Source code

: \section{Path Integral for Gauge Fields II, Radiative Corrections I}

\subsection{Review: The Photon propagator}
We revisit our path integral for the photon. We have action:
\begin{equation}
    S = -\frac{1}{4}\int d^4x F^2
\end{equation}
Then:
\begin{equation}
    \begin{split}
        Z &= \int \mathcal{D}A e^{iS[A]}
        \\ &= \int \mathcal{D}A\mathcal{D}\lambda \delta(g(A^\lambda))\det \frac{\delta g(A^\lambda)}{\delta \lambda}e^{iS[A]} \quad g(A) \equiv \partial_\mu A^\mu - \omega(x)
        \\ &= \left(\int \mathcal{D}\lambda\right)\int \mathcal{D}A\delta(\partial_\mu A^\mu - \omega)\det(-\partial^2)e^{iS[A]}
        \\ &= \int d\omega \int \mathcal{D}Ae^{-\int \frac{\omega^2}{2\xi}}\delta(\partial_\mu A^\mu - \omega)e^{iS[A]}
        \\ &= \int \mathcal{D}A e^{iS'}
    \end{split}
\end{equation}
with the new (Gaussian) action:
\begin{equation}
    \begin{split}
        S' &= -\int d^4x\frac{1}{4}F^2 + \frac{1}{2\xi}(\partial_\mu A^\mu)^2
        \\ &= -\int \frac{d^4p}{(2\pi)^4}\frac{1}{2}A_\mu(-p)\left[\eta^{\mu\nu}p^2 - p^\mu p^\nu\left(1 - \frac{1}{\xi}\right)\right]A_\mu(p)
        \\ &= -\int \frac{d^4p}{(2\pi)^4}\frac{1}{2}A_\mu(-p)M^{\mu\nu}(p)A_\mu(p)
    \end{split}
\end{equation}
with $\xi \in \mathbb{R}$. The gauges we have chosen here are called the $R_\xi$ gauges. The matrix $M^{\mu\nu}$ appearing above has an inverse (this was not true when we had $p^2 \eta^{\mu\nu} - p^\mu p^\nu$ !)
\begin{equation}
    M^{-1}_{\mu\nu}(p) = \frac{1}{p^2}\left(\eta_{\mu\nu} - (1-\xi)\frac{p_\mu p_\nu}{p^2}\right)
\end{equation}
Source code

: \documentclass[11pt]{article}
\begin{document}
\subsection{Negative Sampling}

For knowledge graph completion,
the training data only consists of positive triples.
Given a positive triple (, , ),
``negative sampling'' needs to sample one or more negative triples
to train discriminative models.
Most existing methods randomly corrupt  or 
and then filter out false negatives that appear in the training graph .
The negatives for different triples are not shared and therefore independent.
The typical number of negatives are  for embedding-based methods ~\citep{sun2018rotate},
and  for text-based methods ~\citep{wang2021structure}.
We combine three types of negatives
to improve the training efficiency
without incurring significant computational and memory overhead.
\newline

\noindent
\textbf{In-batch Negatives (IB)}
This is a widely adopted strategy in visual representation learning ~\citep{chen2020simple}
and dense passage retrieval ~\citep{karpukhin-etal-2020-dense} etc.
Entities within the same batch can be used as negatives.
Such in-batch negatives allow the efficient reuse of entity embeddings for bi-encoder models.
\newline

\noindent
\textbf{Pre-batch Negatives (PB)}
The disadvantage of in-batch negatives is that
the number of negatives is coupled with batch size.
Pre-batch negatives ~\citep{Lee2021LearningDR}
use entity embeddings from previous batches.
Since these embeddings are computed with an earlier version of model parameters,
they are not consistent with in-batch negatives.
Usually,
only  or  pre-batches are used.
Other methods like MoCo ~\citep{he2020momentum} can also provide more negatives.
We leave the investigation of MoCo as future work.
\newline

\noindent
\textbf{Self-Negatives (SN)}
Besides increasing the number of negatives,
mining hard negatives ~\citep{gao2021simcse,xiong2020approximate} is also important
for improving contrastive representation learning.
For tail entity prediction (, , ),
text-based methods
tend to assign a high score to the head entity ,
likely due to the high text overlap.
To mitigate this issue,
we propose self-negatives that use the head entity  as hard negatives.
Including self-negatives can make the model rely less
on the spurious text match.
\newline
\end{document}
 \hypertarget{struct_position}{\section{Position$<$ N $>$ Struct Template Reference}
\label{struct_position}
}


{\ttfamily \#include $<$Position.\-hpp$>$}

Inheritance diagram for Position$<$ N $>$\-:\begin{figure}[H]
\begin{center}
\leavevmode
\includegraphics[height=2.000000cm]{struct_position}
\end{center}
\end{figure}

────

WHAT YOU NEED TO DO: Reproduce all records exactly, without omissions.

EXPECTED OUTPUT:
Source code

: \section{Path Integral for Gauge Fields II, Radiative Corrections I}

\subsection{Review: The Photon propagator}
We revisit our path integral for the photon. We have action:
\begin{equation}
    S = -\frac{1}{4}\int d^4x F^2
\end{equation}
Then:
\begin{equation}
    \begin{split}
        Z &= \int \mathcal{D}A e^{iS[A]}
        \\ &= \int \mathcal{D}A\mathcal{D}\lambda \delta(g(A^\lambda))\det \frac{\delta g(A^\lambda)}{\delta \lambda}e^{iS[A]} \quad g(A) \equiv \partial_\mu A^\mu - \omega(x)
        \\ &= \left(\int \mathcal{D}\lambda\right)\int \mathcal{D}A\delta(\partial_\mu A^\mu - \omega)\det(-\partial^2)e^{iS[A]}
        \\ &= \int d\omega \int \mathcal{D}Ae^{-\int \frac{\omega^2}{2\xi}}\delta(\partial_\mu A^\mu - \omega)e^{iS[A]}
        \\ &= \int \mathcal{D}A e^{iS'}
    \end{split}
\end{equation}
with the new (Gaussian) action:
\begin{equation}
    \begin{split}
        S' &= -\int d^4x\frac{1}{4}F^2 + \frac{1}{2\xi}(\partial_\mu A^\mu)^2
        \\ &= -\int \frac{d^4p}{(2\pi)^4}\frac{1}{2}A_\mu(-p)\left[\eta^{\mu\nu}p^2 - p^\mu p^\nu\left(1 - \frac{1}{\xi}\right)\right]A_\mu(p)
        \\ &= -\int \frac{d^4p}{(2\pi)^4}\frac{1}{2}A_\mu(-p)M^{\mu\nu}(p)A_\mu(p)
    \end{split}
\end{equation}
with $\xi \in \mathbb{R}$. The gauges we have chosen here are called the $R_\xi$ gauges. The matrix $M^{\mu\nu}$ appearing above has an inverse (this was not true when we had $p^2 \eta^{\mu\nu} - p^\mu p^\nu$ !)
\begin{equation}
    M^{-1}_{\mu\nu}(p) = \frac{1}{p^2}\left(\eta_{\mu\nu} - (1-\xi)\frac{p_\mu p_\nu}{p^2}\right)
\end{equation}
Source code

: \documentclass[11pt]{article}
\begin{document}
\subsection{Negative Sampling}

For knowledge graph completion,
the training data only consists of positive triples.
Given a positive triple (, , ),
``negative sampling'' needs to sample one or more negative triples
to train discriminative models.
Most existing methods randomly corrupt  or 
and then filter out false negatives that appear in the training graph .
The negatives for different triples are not shared and therefore independent.
The typical number of negatives are  for embedding-based methods ~\citep{sun2018rotate},
and  for text-based methods ~\citep{wang2021structure}.
We combine three types of negatives
to improve the training efficiency
without incurring significant computational and memory overhead.
\newline

\noindent
\textbf{In-batch Negatives (IB)}
This is a widely adopted strategy in visual representation learning ~\citep{chen2020simple}
and dense passage retrieval ~\citep{karpukhin-etal-2020-dense} etc.
Entities within the same batch can be used as negatives.
Such in-batch negatives allow the efficient reuse of entity embeddings for bi-encoder models.
\newline

\noindent
\textbf{Pre-batch Negatives (PB)}
The disadvantage of in-batch negatives is that
the number of negatives is coupled with batch size.
Pre-batch negatives ~\citep{Lee2021LearningDR}
use entity embeddings from previous batches.
Since these embeddings are computed with an earlier version of model parameters,
they are not consistent with in-batch negatives.
Usually,
only  or  pre-batches are used.
Other methods like MoCo ~\citep{he2020momentum} can also provide more negatives.
We leave the investigation of MoCo as future work.
\newline

\noindent
\textbf{Self-Negatives (SN)}
Besides increasing the number of negatives,
mining hard negatives ~\citep{gao2021simcse,xiong2020approximate} is also important
for improving contrastive representation learning.
For tail entity prediction (, , ),
text-based methods
tend to assign a high score to the head entity ,
likely due to the high text overlap.
To mitigate this issue,
we propose self-negatives that use the head entity  as hard negatives.
Including self-negatives can make the model rely less
on the spurious text match.
\newline
\end{document}
 \hypertarget{struct_position}{\section{Position$<$ N $>$ Struct Template Reference}
\label{struct_position}
}


{\ttfamily \#include $<$Position.\-hpp$>$}

Inheritance diagram for Position$<$ N $>$\-:\begin{figure}[H]
\begin{center}
\leavevmode
\includegraphics[height=2.000000cm]{struct_position}
\end{center}
\end{figure}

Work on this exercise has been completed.